» **Goal of the exercise**:
Report every line in the records below that holds the word "public".

Excerpts from a dataset:
- Opening Delimiter -

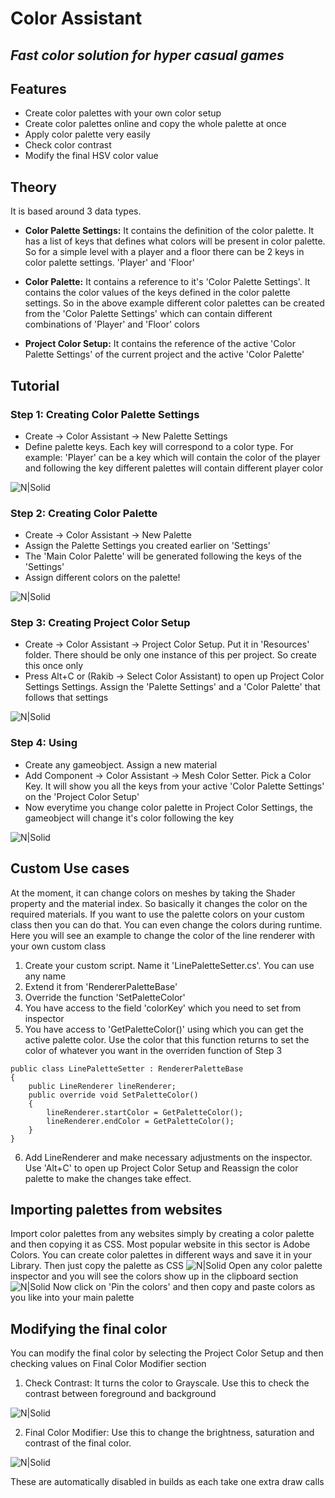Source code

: # Color Assistant
## _Fast color solution for hyper casual games_


## Features

- Create color palettes with your own color setup
- Create color palettes online and copy the whole palette at once
- Apply color palette very easily
- Check color contrast 
- Modify the final HSV color value

## Theory

It is based around 3 data types.
- **Color Palette Settings:** It contains the definition of the color palette. It has a list of keys that defines what colors will be present in color palette. So for a simple level with a player and a floor there can be 2 keys in color palette settings. 'Player' and 'Floor'

- **Color Palette:** It contains a reference to it's 'Color Palette Settings'. It contains the color values of the keys defined in the color palette settings. So in the above example different color palettes can be created from the 'Color Palette Settings' which can contain different combinations of 'Player' and 'Floor' colors

- **Project Color Setup:** It contains the reference of the active 'Color Palette Settings' of the current project and the active 'Color Palette'

## Tutorial

### Step 1: Creating Color Palette Settings
- Create -> Color Assistant -> New Palette Settings
- Define palette keys. Each key will correspond to a color type. For example: 'Player' can be a key which will contain the color of the player and following the key different palettes will contain different player color

![N|Solid](https://res.cloudinary.com/rakib56/image/upload/v1619283127/Color%20Assistant/ColorPaletteSettings.png)

### Step 2: Creating Color Palette
- Create -> Color Assistant -> New Palette
- Assign the Palette Settings you created earlier on 'Settings'
- The 'Main Color Palette' will be generated following the keys of the 'Settings'
- Assign different colors on the palette!

![N|Solid](https://res.cloudinary.com/rakib56/image/upload/v1619283127/Color%20Assistant/ColorPalette.png)

### Step 3: Creating Project Color Setup
- Create -> Color Assistant -> Project Color Setup. Put it in 'Resources' folder. There should be only one instance of this per project. So create this once only
- Press Alt+C or (Rakib -> Select Color Assistant) to open up Project Color Settings Settings. Assign the 'Palette Settings' and a 'Color Palette' that follows that settings

![N|Solid](https://res.cloudinary.com/rakib56/image/upload/v1619283128/Color%20Assistant/ProjectColorSetup.png)

### Step 4: Using
- Create any gameobject. Assign a new material
- Add Component -> Color Assistant -> Mesh Color Setter. Pick a Color Key. It will show you all the keys from your active 'Color Palette Settings' on the 'Project Color Setup'
- Now everytime you change color palette in Project Color Settings, the gameobject will change it's color following the key

![N|Solid](https://res.cloudinary.com/rakib56/image/upload/v1619283127/Color%20Assistant/Use.png)

## Custom Use cases
At the moment, it can change colors on meshes by taking the Shader property and the material index. So basically it changes the color on the required materials. If you want to use the palette colors on your custom class then you can do that. You can even change the colors during runtime. Here you will see an example to change the color of the line renderer with your own custom class

1. Create your custom script. Name it 'LinePaletteSetter.cs'. You can use any name
2. Extend it from 'RendererPaletteBase'
3. Override the function 'SetPaletteColor'
4. You have access to the field 'colorKey' which you need to set from inspector
5. You have access to 'GetPaletteColor()' using which you can get the active palette color. Use the color that this function returns to set the color of whatever you want in the overriden function of Step 3
```
public class LinePaletteSetter : RendererPaletteBase
{
    public LineRenderer lineRenderer;
    public override void SetPaletteColor()
    {
        lineRenderer.startColor = GetPaletteColor();
        lineRenderer.endColor = GetPaletteColor();
    }
}
```
6. Add LineRenderer and make necessary adjustments on the inspector. Use 'Alt+C' to open up Project Color Setup and Reassign the color palette to make the changes take effect.

## Importing palettes from websites
Import color palettes from any websites simply by creating a color palette and then copying it as CSS. Most popular website in this sector is Adobe Colors. You can create color palettes in different ways and save it in your Library. Then just copy the palette as CSS
![N|Solid](https://res.cloudinary.com/rakib56/image/upload/v1619286665/Color%20Assistant/AdobeColor.png)
Open any color palette inspector and you will see the colors show up in the clipboard section
![N|Solid](https://res.cloudinary.com/rakib56/image/upload/v1619286664/Color%20Assistant/ClipboardfromAbodeColors.png)
Now click on 'Pin the colors' and then copy and paste colors as you like into your main palette

## Modifying the final color
You can modify the final color by selecting the Project Color Setup and then checking values on Final Color Modifier section
1. Check Contrast: It turns the color to Grayscale. Use this to check the contrast between foreground and background

![N|Solid](https://res.cloudinary.com/rakib56/image/upload/v1619286985/Color%20Assistant/CheckContrast.png)

2. Final Color Modifier: Use this to change the brightness, saturation and contrast of the final color. 

![N|Solid](https://res.cloudinary.com/rakib56/image/upload/v1619286986/Color%20Assistant/FinalColor.png)

These are automatically disabled in builds as each take one extra draw calls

- Closing Delimiter -

» **Task response**:
public class LinePaletteSetter : RendererPaletteBase
    public LineRenderer lineRenderer;
    public override void SetPaletteColor()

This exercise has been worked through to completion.